▶ **The task**:
The word "techniques" occurs in some lines of the data. Return each such line.

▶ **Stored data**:
# # #

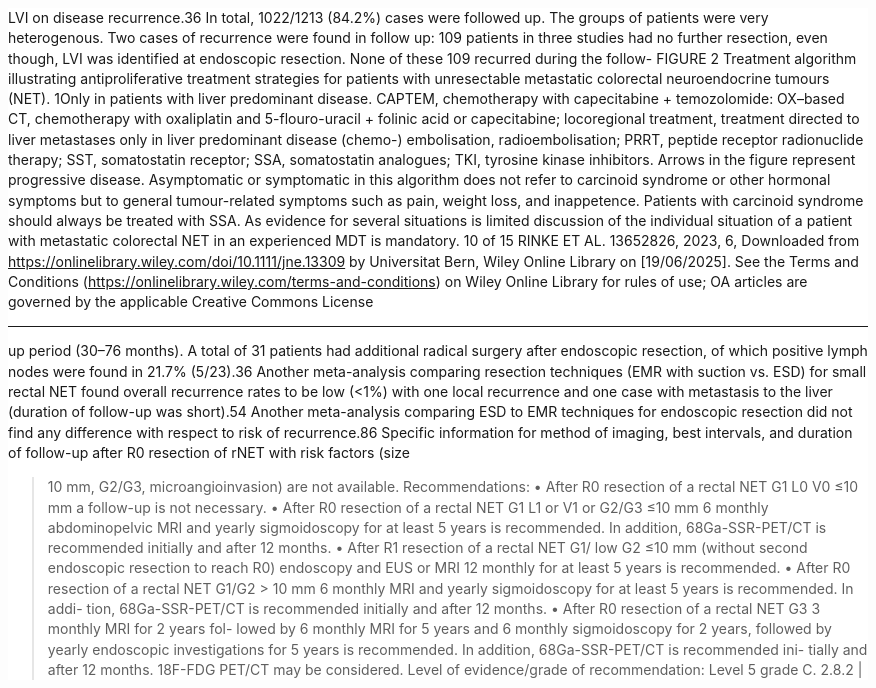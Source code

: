 LVI on disease recurrence.36 In total, 1022/1213 (84.2%) cases were
followed up. The groups of patients were very heterogenous. Two
cases of recurrence were found in follow up: 109 patients in three
studies had no further resection, even though, LVI was identified at
endoscopic resection. None of these 109 recurred during the follow-
FIGURE 2
Treatment algorithm illustrating antiproliferative treatment strategies for patients with unresectable metastatic colorectal
neuroendocrine tumours (NET). 1Only in patients with liver predominant disease. CAPTEM, chemotherapy with capecitabine + temozolomide:
OX–based CT, chemotherapy with oxaliplatin and 5-flouro-uracil + folinic acid or capecitabine; locoregional treatment, treatment directed to liver
metastases only in liver predominant disease (chemo-) embolisation, radioembolisation; PRRT, peptide receptor radionuclide therapy; SST,
somatostatin receptor; SSA, somatostatin analogues; TKI, tyrosine kinase inhibitors. Arrows in the figure represent progressive disease.
Asymptomatic or symptomatic in this algorithm does not refer to carcinoid syndrome or other hormonal symptoms but to general tumour-related
symptoms such as pain, weight loss, and inappetence. Patients with carcinoid syndrome should always be treated with SSA. As evidence for
several situations is limited discussion of the individual situation of a patient with metastatic colorectal NET in an experienced MDT is mandatory.
10 of 15
RINKE ET AL.
 13652826, 2023, 6, Downloaded from https://onlinelibrary.wiley.com/doi/10.1111/jne.13309 by Universitat Bern, Wiley Online Library on [19/06/2025]. See the Terms and Conditions (https://onlinelibrary.wiley.com/terms-and-conditions) on Wiley Online Library for rules of use; OA articles are governed by the applicable Creative Commons License

---
up period (30–76 months). A total of 31 patients had additional radical
surgery after endoscopic resection, of which positive lymph nodes
were found in 21.7% (5/23).36
Another meta-analysis comparing resection techniques (EMR with
suction vs. ESD) for small rectal NET found overall recurrence rates to
be low (<1%) with one local recurrence and one case with metastasis to
the liver (duration of follow-up was short).54 Another meta-analysis
comparing ESD to EMR techniques for endoscopic resection did not
find any difference with respect to risk of recurrence.86
Specific information for method of imaging, best intervals, and
duration of follow-up after R0 resection of rNET with risk factors (size
>10 mm, G2/G3, microangioinvasion) are not available.
Recommendations:
• After R0 resection of a rectal NET G1 L0 V0 ≤10 mm a follow-up
is not necessary.
• After R0 resection of a rectal NET G1 L1 or V1 or G2/G3 ≤10 mm
6 monthly abdominopelvic MRI and yearly sigmoidoscopy for at
least 5 years is recommended. In addition, 68Ga-SSR-PET/CT is
recommended initially and after 12 months.
• After R1 resection of a rectal NET G1/ low G2 ≤10 mm (without
second endoscopic resection to reach R0) endoscopy and EUS or
MRI 12 monthly for at least 5 years is recommended.
• After R0 resection of a rectal NET G1/G2 > 10 mm 6 monthly MRI
and yearly sigmoidoscopy for at least 5 years is recommended. In addi-
tion, 68Ga-SSR-PET/CT is recommended initially and after 12 months.
• After R0 resection of a rectal NET G3 3 monthly MRI for 2 years fol-
lowed by 6 monthly MRI for 5 years and 6 monthly sigmoidoscopy
for 2 years, followed by yearly endoscopic investigations for 5 years
is recommended. In addition, 68Ga-SSR-PET/CT is recommended ini-
tially and after 12 months. 18F-FDG PET/CT may be considered.
Level of evidence/grade of recommendation: Level 5 grade C.
2.8.2
|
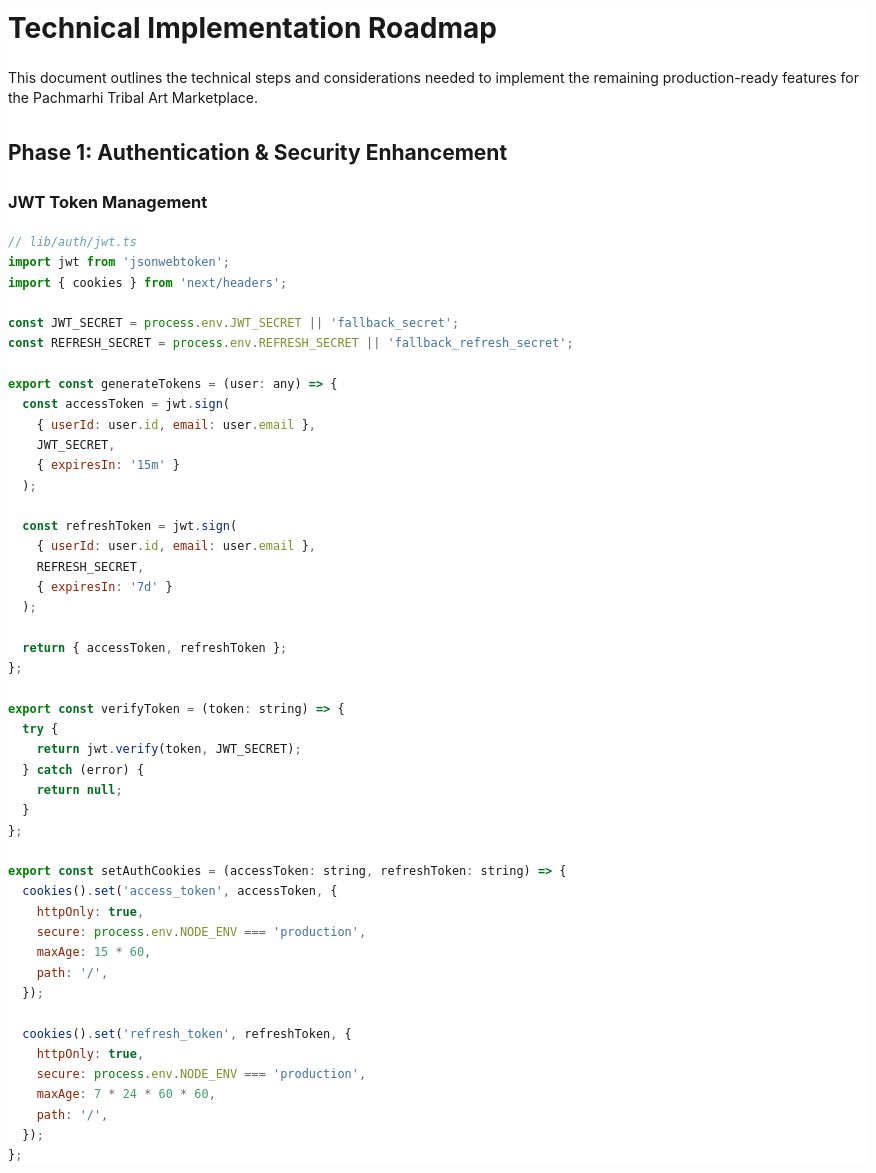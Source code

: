 # Technical Implementation Roadmap

This document outlines the technical steps and considerations needed to implement the remaining production-ready features for the Pachmarhi Tribal Art Marketplace.

## Phase 1: Authentication & Security Enhancement

### JWT Token Management
```javascript
// lib/auth/jwt.ts
import jwt from 'jsonwebtoken';
import { cookies } from 'next/headers';

const JWT_SECRET = process.env.JWT_SECRET || 'fallback_secret';
const REFRESH_SECRET = process.env.REFRESH_SECRET || 'fallback_refresh_secret';

export const generateTokens = (user: any) => {
  const accessToken = jwt.sign(
    { userId: user.id, email: user.email },
    JWT_SECRET,
    { expiresIn: '15m' }
  );
  
  const refreshToken = jwt.sign(
    { userId: user.id, email: user.email },
    REFRESH_SECRET,
    { expiresIn: '7d' }
  );
  
  return { accessToken, refreshToken };
};

export const verifyToken = (token: string) => {
  try {
    return jwt.verify(token, JWT_SECRET);
  } catch (error) {
    return null;
  }
};

export const setAuthCookies = (accessToken: string, refreshToken: string) => {
  cookies().set('access_token', accessToken, {
    httpOnly: true,
    secure: process.env.NODE_ENV === 'production',
    maxAge: 15 * 60,
    path: '/',
  });
  
  cookies().set('refresh_token', refreshToken, {
    httpOnly: true,
    secure: process.env.NODE_ENV === 'production',
    maxAge: 7 * 24 * 60 * 60,
    path: '/',
  });
};
```
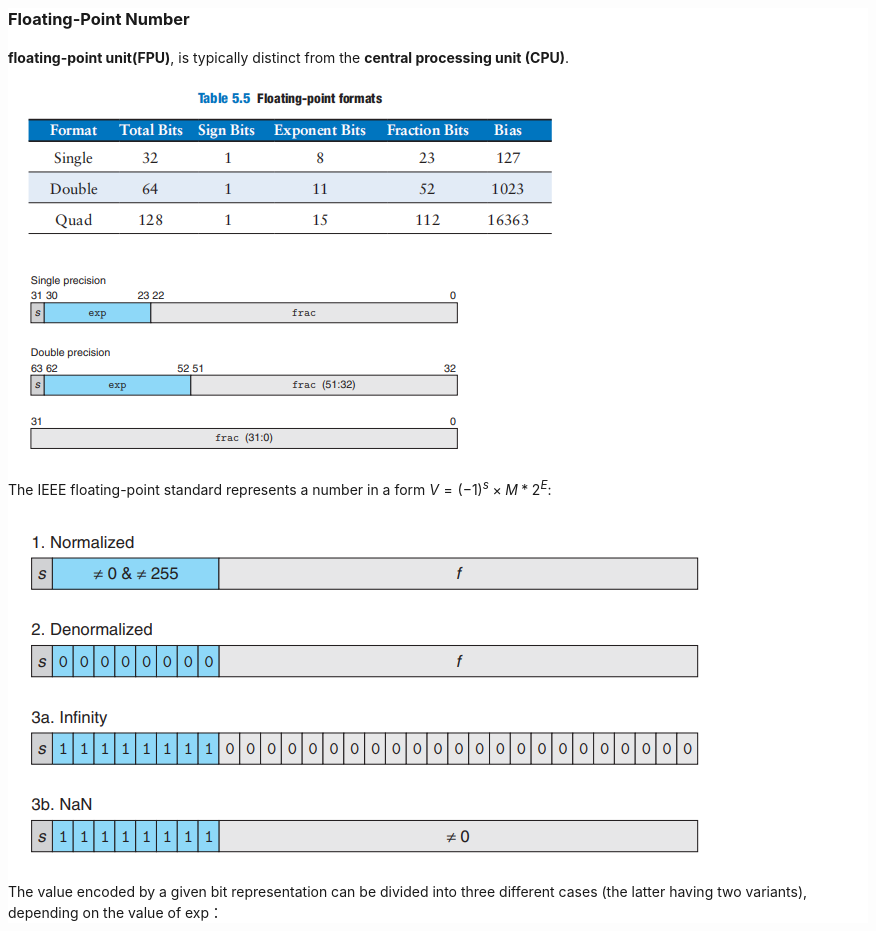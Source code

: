 ### Floating-Point Number

**floating-point unit(FPU)**, is typically distinct from the **central processing unit (CPU)**. 



![image-20231016133717647](assets/image-20231016133717647.png)

![image-20231016140416083](assets/image-20231016140416083.png)

The IEEE floating-point standard represents a number in a form $V = (−1)^s × M * 2^E$:





![image-20231016141227925](assets/image-20231016141227925.png)

The value encoded by a given bit representation can be divided into three different cases (the latter having two variants), depending on the value of exp：
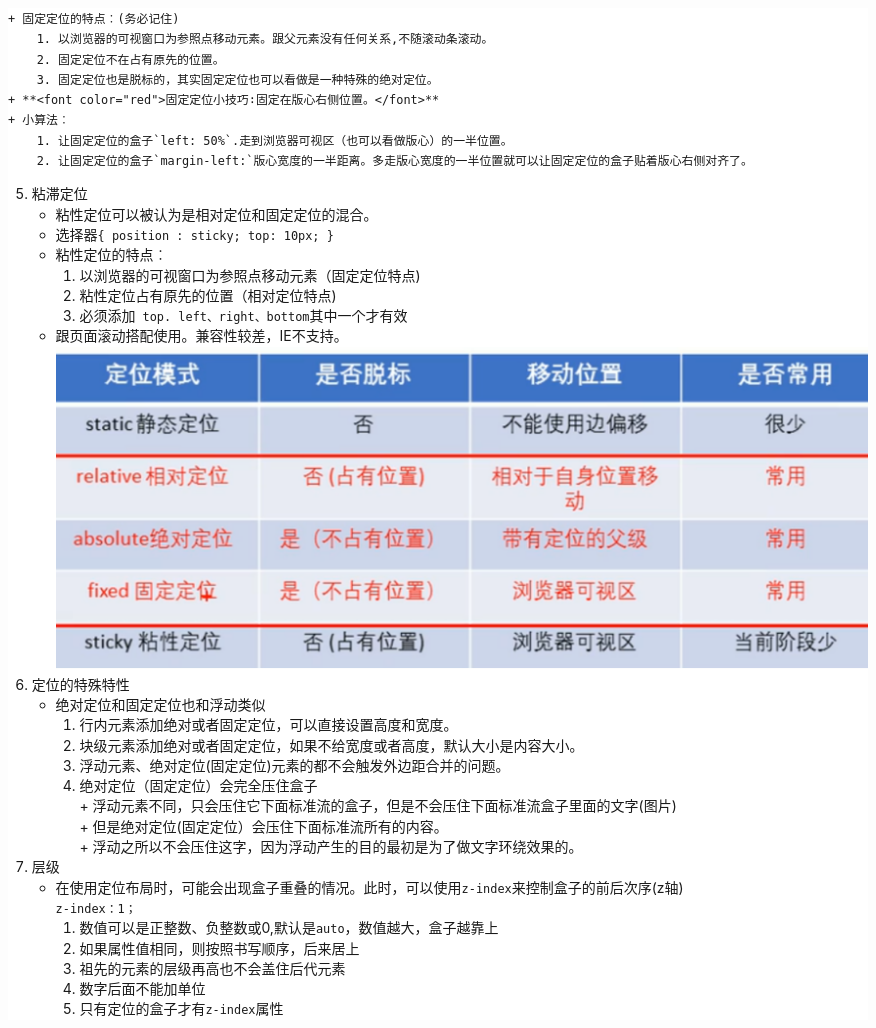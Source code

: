     + 固定定位的特点︰(务必记住)  
        1. 以浏览器的可视窗口为参照点移动元素。跟父元素没有任何关系,不随滚动条滚动。  
        2. 固定定位不在占有原先的位置。
        3. 固定定位也是脱标的，其实固定定位也可以看做是一种特殊的绝对定位。
    + **<font color="red">固定定位小技巧∶固定在版心右侧位置。</font>**  
    + 小算法︰  
        1. 让固定定位的盒子`left: 50%`.走到浏览器可视区（也可以看做版心）的一半位置。  
        2. 让固定定位的盒子`margin-left:`版心宽度的一半距离。多走版心宽度的一半位置就可以让固定定位的盒子贴着版心右侧对齐了。  
5. 粘滞定位  
    + 粘性定位可以被认为是相对定位和固定定位的混合。  
    + 选择器`{ position : sticky; top: 10px; }`  
    + 粘性定位的特点︰  
        1. 以浏览器的可视窗口为参照点移动元素（固定定位特点)  
        2. 粘性定位占有原先的位置（相对定位特点)  
        3. 必须添加` top. left、right、bottom`其中一个才有效  
    + 跟页面滚动搭配使用。兼容性较差，IE不支持。  
      ![](./csspic/css1pic/pic17.jpg)  
6. 定位的特殊特性  
    + 绝对定位和固定定位也和浮动类似  
        1. 行内元素添加绝对或者固定定位，可以直接设置高度和宽度。  
        2. 块级元素添加绝对或者固定定位，如果不给宽度或者高度，默认大小是内容大小。  
        3. 浮动元素、绝对定位(固定定位)元素的都不会触发外边距合并的问题。  
        4. 绝对定位（固定定位）会完全压住盒子  
          + 浮动元素不同，只会压住它下面标准流的盒子，但是不会压住下面标准流盒子里面的文字(图片)  
          + 但是绝对定位(固定定位）会压住下面标准流所有的内容。  
          + 浮动之所以不会压住这字，因为浮动产生的目的最初是为了做文字环绕效果的。  
7. 层级  
    + 在使用定位布局时，可能会出现盒子重叠的情况。此时，可以使用`z-index`来控制盒子的前后次序(z轴)  
      `z-index：1；`  
        1. 数值可以是正整数、负整数或0,默认是`auto`，数值越大，盒子越靠上  
        2. 如果属性值相同，则按照书写顺序，后来居上  
        3. 祖先的元素的层级再高也不会盖住后代元素  
        4. 数字后面不能加单位  
        5. 只有定位的盒子才有`z-index`属性   
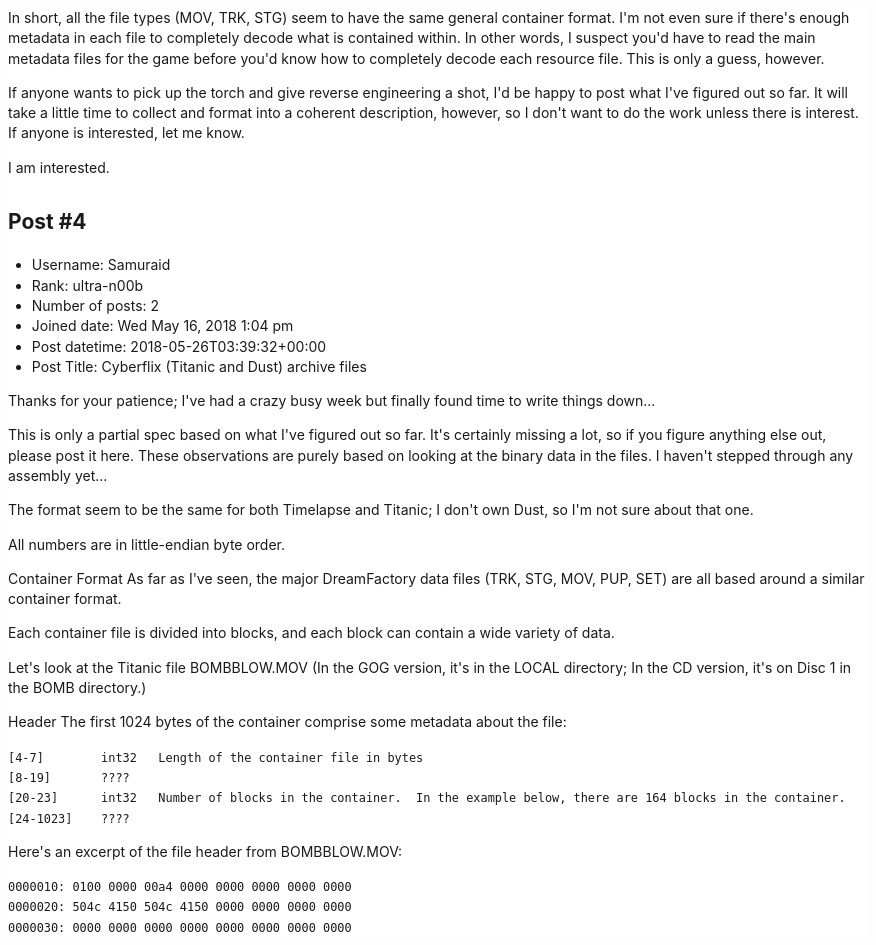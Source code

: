 In short, all the file types (MOV, TRK, STG) seem to have the same general container format.  I'm not even sure if there's enough metadata in each file to completely decode what is contained within.  In other words, I suspect you'd have to read the main metadata files for the game before you'd know how to completely decode each resource file.  This is only a guess, however.

If anyone wants to pick up the torch and give reverse engineering a shot, I'd be happy to post what I've figured out so far.  It will take a little time to collect and format into a coherent description, however, so I don't want to do the work unless there is interest.  If anyone is interested, let me know.

I am interested.
## Post #4
- Username: Samuraid
- Rank: ultra-n00b
- Number of posts: 2
- Joined date: Wed May 16, 2018 1:04 pm
- Post datetime: 2018-05-26T03:39:32+00:00
- Post Title: Cyberflix (Titanic and Dust) archive files

Thanks for your patience; I've had a crazy busy week but finally found time to write things down...

This is only a partial spec based on what I've figured out so far.  It's certainly missing a lot, so if you figure anything else out, please post it here.
These observations are purely based on looking at the binary data in the files.  I haven't stepped through any assembly yet...

The format seem to be the same for both Timelapse and Titanic; I don't own Dust, so I'm not sure about that one.

All numbers are in little-endian byte order.

Container Format
As far as I've seen, the major DreamFactory data files (TRK, STG, MOV, PUP, SET) are all based around a similar container format.

Each container file is divided into blocks, and each block can contain a wide variety of data.

Let's look at the Titanic file BOMBBLOW.MOV (In the GOG version, it's in the LOCAL directory; In the CD version, it's on Disc 1 in the BOMB directory.)

Header
The first 1024 bytes of the container comprise some metadata about the file:

```
[4-7]        int32   Length of the container file in bytes
[8-19]       ????
[20-23]      int32   Number of blocks in the container.  In the example below, there are 164 blocks in the container.
[24-1023]    ????

```


Here's an excerpt of the file header from BOMBBLOW.MOV:

```
0000010: 0100 0000 00a4 0000 0000 0000 0000 0000
0000020: 504c 4150 504c 4150 0000 0000 0000 0000
0000030: 0000 0000 0000 0000 0000 0000 0000 0000

```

# # #

▶ **Completed exercise**:
Another meta-analysis comparing resection techniques (EMR with
comparing ESD to EMR techniques for endoscopic resection did not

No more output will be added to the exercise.